(Collected data)
────────

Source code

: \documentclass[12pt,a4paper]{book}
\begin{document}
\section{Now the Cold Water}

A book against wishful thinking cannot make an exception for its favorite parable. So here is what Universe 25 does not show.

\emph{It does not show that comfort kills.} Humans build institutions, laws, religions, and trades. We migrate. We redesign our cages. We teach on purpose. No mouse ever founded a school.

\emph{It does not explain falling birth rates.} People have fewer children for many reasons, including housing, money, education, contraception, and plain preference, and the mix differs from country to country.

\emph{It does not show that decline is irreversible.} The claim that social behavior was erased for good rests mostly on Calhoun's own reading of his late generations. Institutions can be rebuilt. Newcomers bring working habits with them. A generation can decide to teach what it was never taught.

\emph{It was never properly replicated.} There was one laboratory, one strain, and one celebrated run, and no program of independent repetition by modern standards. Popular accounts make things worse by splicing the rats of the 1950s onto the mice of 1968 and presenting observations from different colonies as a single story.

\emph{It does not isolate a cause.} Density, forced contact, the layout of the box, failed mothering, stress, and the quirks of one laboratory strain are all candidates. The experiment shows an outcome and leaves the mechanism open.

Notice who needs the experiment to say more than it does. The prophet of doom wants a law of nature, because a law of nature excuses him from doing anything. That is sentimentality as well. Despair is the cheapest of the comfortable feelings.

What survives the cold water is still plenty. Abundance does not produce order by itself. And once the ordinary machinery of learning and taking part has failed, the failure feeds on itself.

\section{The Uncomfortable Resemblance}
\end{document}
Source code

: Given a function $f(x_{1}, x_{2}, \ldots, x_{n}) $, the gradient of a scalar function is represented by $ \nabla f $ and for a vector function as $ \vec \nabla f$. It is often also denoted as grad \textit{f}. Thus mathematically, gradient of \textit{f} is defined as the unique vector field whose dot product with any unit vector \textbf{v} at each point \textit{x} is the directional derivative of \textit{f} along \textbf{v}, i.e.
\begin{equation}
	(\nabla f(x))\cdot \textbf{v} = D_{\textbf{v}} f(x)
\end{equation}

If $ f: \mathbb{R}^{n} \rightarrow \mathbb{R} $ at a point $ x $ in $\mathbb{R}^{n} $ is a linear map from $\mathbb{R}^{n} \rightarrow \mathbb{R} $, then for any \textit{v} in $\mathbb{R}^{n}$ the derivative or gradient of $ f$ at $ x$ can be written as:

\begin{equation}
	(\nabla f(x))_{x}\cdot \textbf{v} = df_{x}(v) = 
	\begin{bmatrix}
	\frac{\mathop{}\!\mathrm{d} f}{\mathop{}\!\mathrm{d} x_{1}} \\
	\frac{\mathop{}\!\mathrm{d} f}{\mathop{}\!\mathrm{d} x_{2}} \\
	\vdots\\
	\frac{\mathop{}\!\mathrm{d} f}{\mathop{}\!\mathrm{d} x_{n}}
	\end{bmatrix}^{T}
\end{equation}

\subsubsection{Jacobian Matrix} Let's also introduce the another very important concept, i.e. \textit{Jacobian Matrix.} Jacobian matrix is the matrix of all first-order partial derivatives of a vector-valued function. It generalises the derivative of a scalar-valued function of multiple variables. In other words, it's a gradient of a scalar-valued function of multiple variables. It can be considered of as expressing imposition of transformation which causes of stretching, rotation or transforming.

────────

- _Problem_: What lines in the records above include the string "cdot"? Copy each one.

- _Reply to the task_:
	(\nabla f(x))\cdot \textbf{v} = D_{\textbf{v}} f(x)
	(\nabla f(x))_{x}\cdot \textbf{v} = df_{x}(v) = 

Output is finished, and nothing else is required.